* Exercise requirements
Look for the line containing "## Architecture" in the listing below; from there, output every line exactly, the last one included.

-=-=-

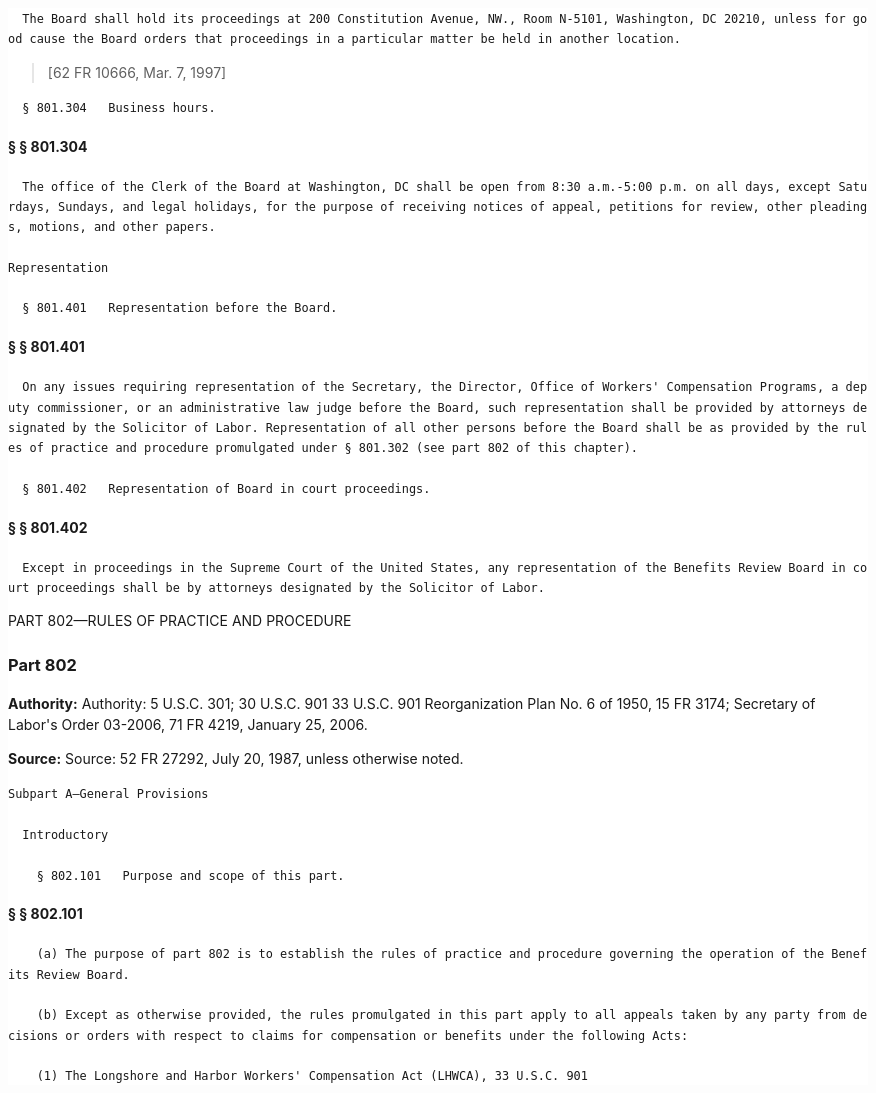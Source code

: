       The Board shall hold its proceedings at 200 Constitution Avenue, NW., Room N-5101, Washington, DC 20210, unless for good cause the Board orders that proceedings in a particular matter be held in another location.

> [62 FR 10666, Mar. 7, 1997]

      § 801.304   Business hours.

#### § § 801.304

      The office of the Clerk of the Board at Washington, DC shall be open from 8:30 a.m.-5:00 p.m. on all days, except Saturdays, Sundays, and legal holidays, for the purpose of receiving notices of appeal, petitions for review, other pleadings, motions, and other papers.

    Representation

      § 801.401   Representation before the Board.

#### § § 801.401

      On any issues requiring representation of the Secretary, the Director, Office of Workers' Compensation Programs, a deputy commissioner, or an administrative law judge before the Board, such representation shall be provided by attorneys designated by the Solicitor of Labor. Representation of all other persons before the Board shall be as provided by the rules of practice and procedure promulgated under § 801.302 (see part 802 of this chapter).

      § 801.402   Representation of Board in court proceedings.

#### § § 801.402

      Except in proceedings in the Supreme Court of the United States, any representation of the Benefits Review Board in court proceedings shall be by attorneys designated by the Solicitor of Labor.

  PART 802—RULES OF PRACTICE AND PROCEDURE

### Part 802

**Authority:** Authority: 5 U.S.C. 301; 30 U.S.C. 901  33 U.S.C. 901  Reorganization Plan No. 6 of 1950, 15 FR 3174; Secretary of Labor's Order 03-2006, 71 FR 4219, January 25, 2006.

**Source:** Source: 52 FR 27292, July 20, 1987, unless otherwise noted.

    Subpart A—General Provisions

      Introductory

        § 802.101   Purpose and scope of this part.

#### § § 802.101

        (a) The purpose of part 802 is to establish the rules of practice and procedure governing the operation of the Benefits Review Board.

        (b) Except as otherwise provided, the rules promulgated in this part apply to all appeals taken by any party from decisions or orders with respect to claims for compensation or benefits under the following Acts:

        (1) The Longshore and Harbor Workers' Compensation Act (LHWCA), 33 U.S.C. 901
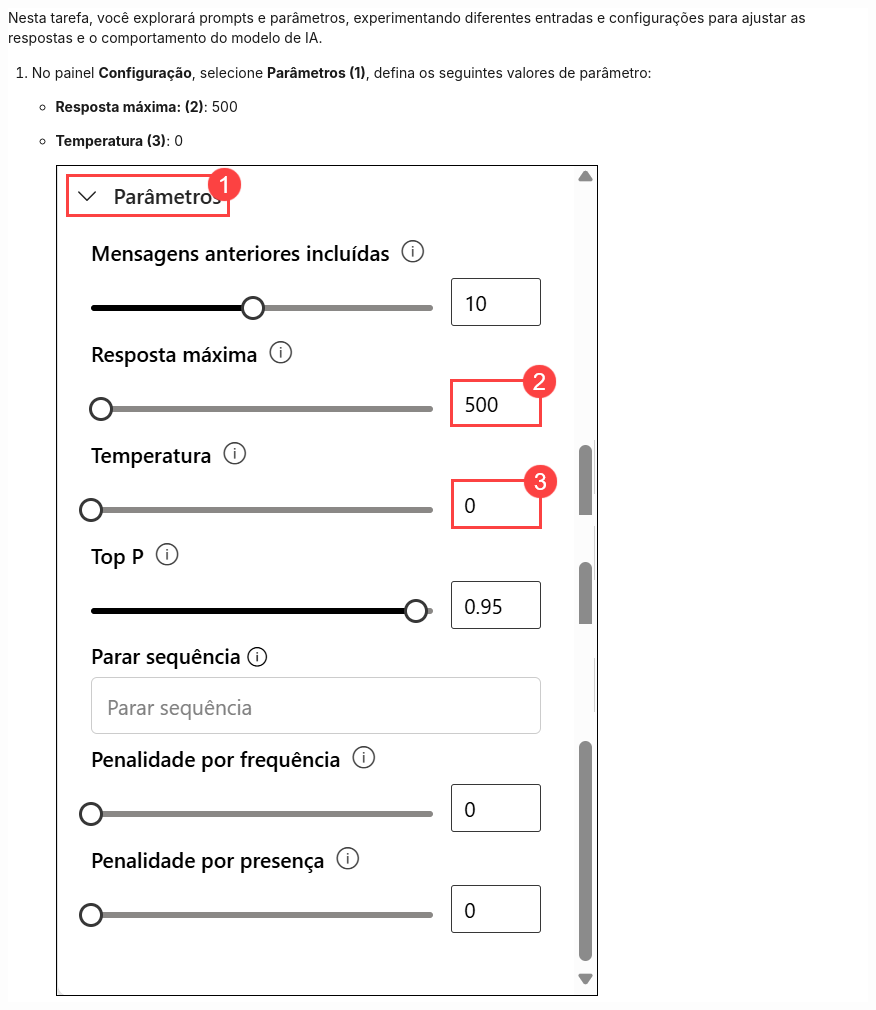 Nesta tarefa, você explorará prompts e parâmetros, experimentando diferentes entradas e configurações para ajustar as respostas e o comportamento do modelo de IA.

1. No painel **Configuração**, selecione **Parâmetros (1)**, defina os seguintes valores de parâmetro:

    - **Resposta máxima: (2)**: 500
    - **Temperatura (3)**: 0

      ![](../media/upd-36.png)
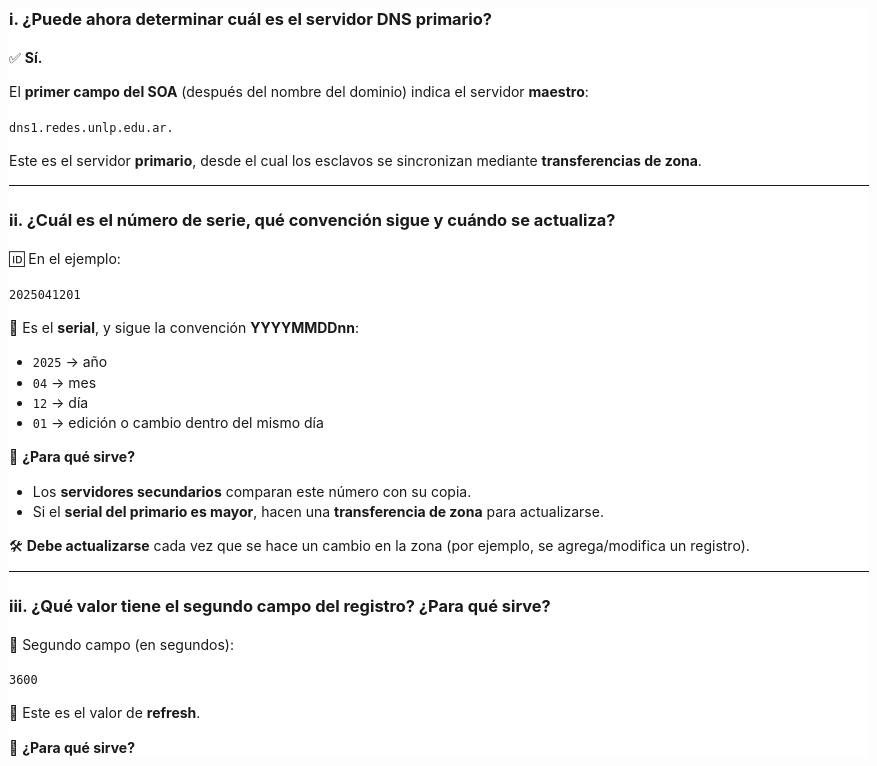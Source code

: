 
### i. ¿Puede ahora determinar cuál es el servidor DNS primario?

✅ **Sí.**

El **primer campo del SOA** (después del nombre del dominio) indica el servidor **maestro**:

```
dns1.redes.unlp.edu.ar.

```

Este es el servidor **primario**, desde el cual los esclavos se sincronizan mediante **transferencias de zona**.

---

### ii. ¿Cuál es el número de serie, qué convención sigue y cuándo se actualiza?

🆔 En el ejemplo:

```
2025041201

```

🔢 Es el **serial**, y sigue la convención **YYYYMMDDnn**:

- `2025` → año
- `04` → mes
- `12` → día
- `01` → edición o cambio dentro del mismo día

📌 **¿Para qué sirve?**

- Los **servidores secundarios** comparan este número con su copia.
- Si el **serial del primario es mayor**, hacen una **transferencia de zona** para actualizarse.

🛠️ **Debe actualizarse** cada vez que se hace un cambio en la zona (por ejemplo, se agrega/modifica un registro).

---

### iii. ¿Qué valor tiene el segundo campo del registro? ¿Para qué sirve?

🔁 Segundo campo (en segundos):

```
3600

```

📌 Este es el valor de **refresh**.

🧠 **¿Para qué sirve?**
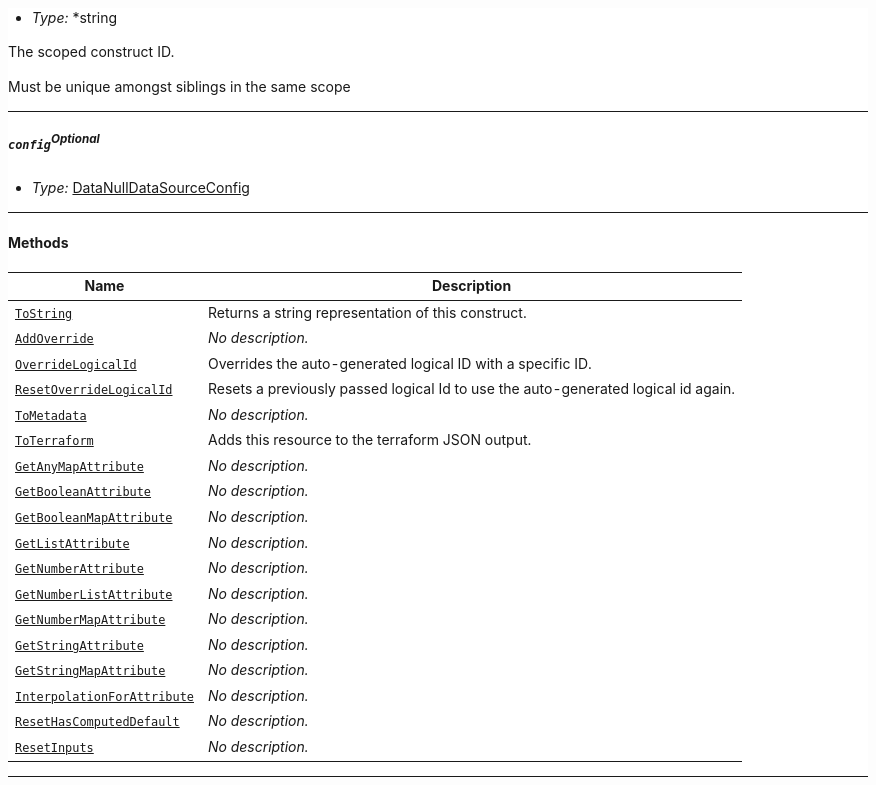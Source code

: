 - *Type:* *string

The scoped construct ID.

Must be unique amongst siblings in the same scope

---

##### `config`<sup>Optional</sup> <a name="config" id="@cdktf/provider-null.dataNullDataSource.DataNullDataSource.Initializer.parameter.config"></a>

- *Type:* <a href="#@cdktf/provider-null.dataNullDataSource.DataNullDataSourceConfig">DataNullDataSourceConfig</a>

---

#### Methods <a name="Methods" id="Methods"></a>

| **Name** | **Description** |
| --- | --- |
| <code><a href="#@cdktf/provider-null.dataNullDataSource.DataNullDataSource.toString">ToString</a></code> | Returns a string representation of this construct. |
| <code><a href="#@cdktf/provider-null.dataNullDataSource.DataNullDataSource.addOverride">AddOverride</a></code> | *No description.* |
| <code><a href="#@cdktf/provider-null.dataNullDataSource.DataNullDataSource.overrideLogicalId">OverrideLogicalId</a></code> | Overrides the auto-generated logical ID with a specific ID. |
| <code><a href="#@cdktf/provider-null.dataNullDataSource.DataNullDataSource.resetOverrideLogicalId">ResetOverrideLogicalId</a></code> | Resets a previously passed logical Id to use the auto-generated logical id again. |
| <code><a href="#@cdktf/provider-null.dataNullDataSource.DataNullDataSource.toMetadata">ToMetadata</a></code> | *No description.* |
| <code><a href="#@cdktf/provider-null.dataNullDataSource.DataNullDataSource.toTerraform">ToTerraform</a></code> | Adds this resource to the terraform JSON output. |
| <code><a href="#@cdktf/provider-null.dataNullDataSource.DataNullDataSource.getAnyMapAttribute">GetAnyMapAttribute</a></code> | *No description.* |
| <code><a href="#@cdktf/provider-null.dataNullDataSource.DataNullDataSource.getBooleanAttribute">GetBooleanAttribute</a></code> | *No description.* |
| <code><a href="#@cdktf/provider-null.dataNullDataSource.DataNullDataSource.getBooleanMapAttribute">GetBooleanMapAttribute</a></code> | *No description.* |
| <code><a href="#@cdktf/provider-null.dataNullDataSource.DataNullDataSource.getListAttribute">GetListAttribute</a></code> | *No description.* |
| <code><a href="#@cdktf/provider-null.dataNullDataSource.DataNullDataSource.getNumberAttribute">GetNumberAttribute</a></code> | *No description.* |
| <code><a href="#@cdktf/provider-null.dataNullDataSource.DataNullDataSource.getNumberListAttribute">GetNumberListAttribute</a></code> | *No description.* |
| <code><a href="#@cdktf/provider-null.dataNullDataSource.DataNullDataSource.getNumberMapAttribute">GetNumberMapAttribute</a></code> | *No description.* |
| <code><a href="#@cdktf/provider-null.dataNullDataSource.DataNullDataSource.getStringAttribute">GetStringAttribute</a></code> | *No description.* |
| <code><a href="#@cdktf/provider-null.dataNullDataSource.DataNullDataSource.getStringMapAttribute">GetStringMapAttribute</a></code> | *No description.* |
| <code><a href="#@cdktf/provider-null.dataNullDataSource.DataNullDataSource.interpolationForAttribute">InterpolationForAttribute</a></code> | *No description.* |
| <code><a href="#@cdktf/provider-null.dataNullDataSource.DataNullDataSource.resetHasComputedDefault">ResetHasComputedDefault</a></code> | *No description.* |
| <code><a href="#@cdktf/provider-null.dataNullDataSource.DataNullDataSource.resetInputs">ResetInputs</a></code> | *No description.* |

---
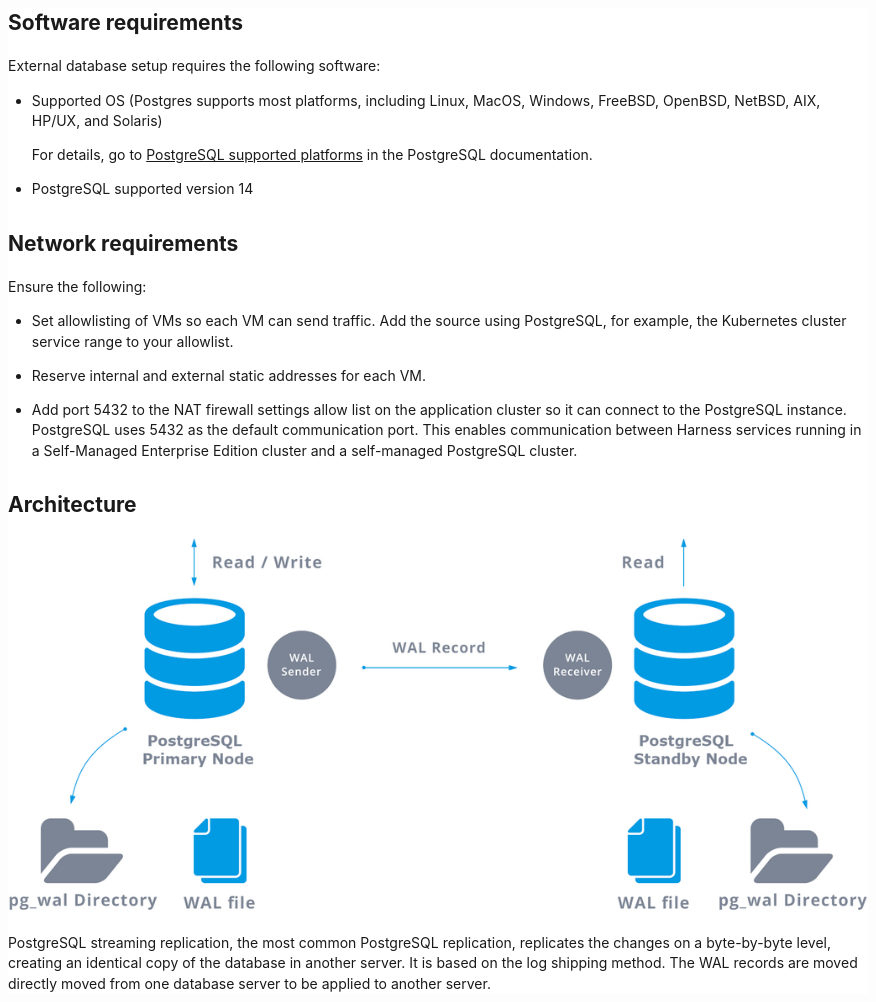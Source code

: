 ## Software requirements

External database setup requires the following software:

- Supported OS (Postgres supports most platforms, including Linux, MacOS, Windows, FreeBSD, OpenBSD, NetBSD, AIX, HP/UX, and Solaris)

    For details, go to [PostgreSQL supported platforms](https://www.postgresql.org/docs/current/supported-platforms.html) in the PostgreSQL documentation.

- PostgreSQL supported version 14

## Network requirements

Ensure the following:

- Set allowlisting of VMs so each VM can send traffic. Add the source using PostgreSQL, for example, the Kubernetes cluster service range to your allowlist.

- Reserve internal and external static addresses for each VM.

- Add port 5432 to the NAT firewall settings allow list on the application cluster so it can connect to the PostgreSQL instance. PostgreSQL uses 5432 as the default communication port. This enables communication between Harness services running in a Self-Managed Enterprise Edition cluster and a self-managed PostgreSQL cluster.


## Architecture

![PostgreSQL architecture](./static/postgresql-self-managed-architecture.png)

PostgreSQL streaming replication, the most common PostgreSQL replication, replicates the changes on a byte-by-byte level, creating an identical copy of the database in another server. It is based on the log shipping method. The WAL records are moved directly moved from one database server to be applied to another server.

-=-=-

* Exercise response
## Architecture

![PostgreSQL architecture](./static/postgresql-self-managed-architecture.png)

PostgreSQL streaming replication, the most common PostgreSQL replication, replicates the changes on a byte-by-byte level, creating an identical copy of the database in another server. It is based on the log shipping method. The WAL records are moved directly moved from one database server to be applied to another server.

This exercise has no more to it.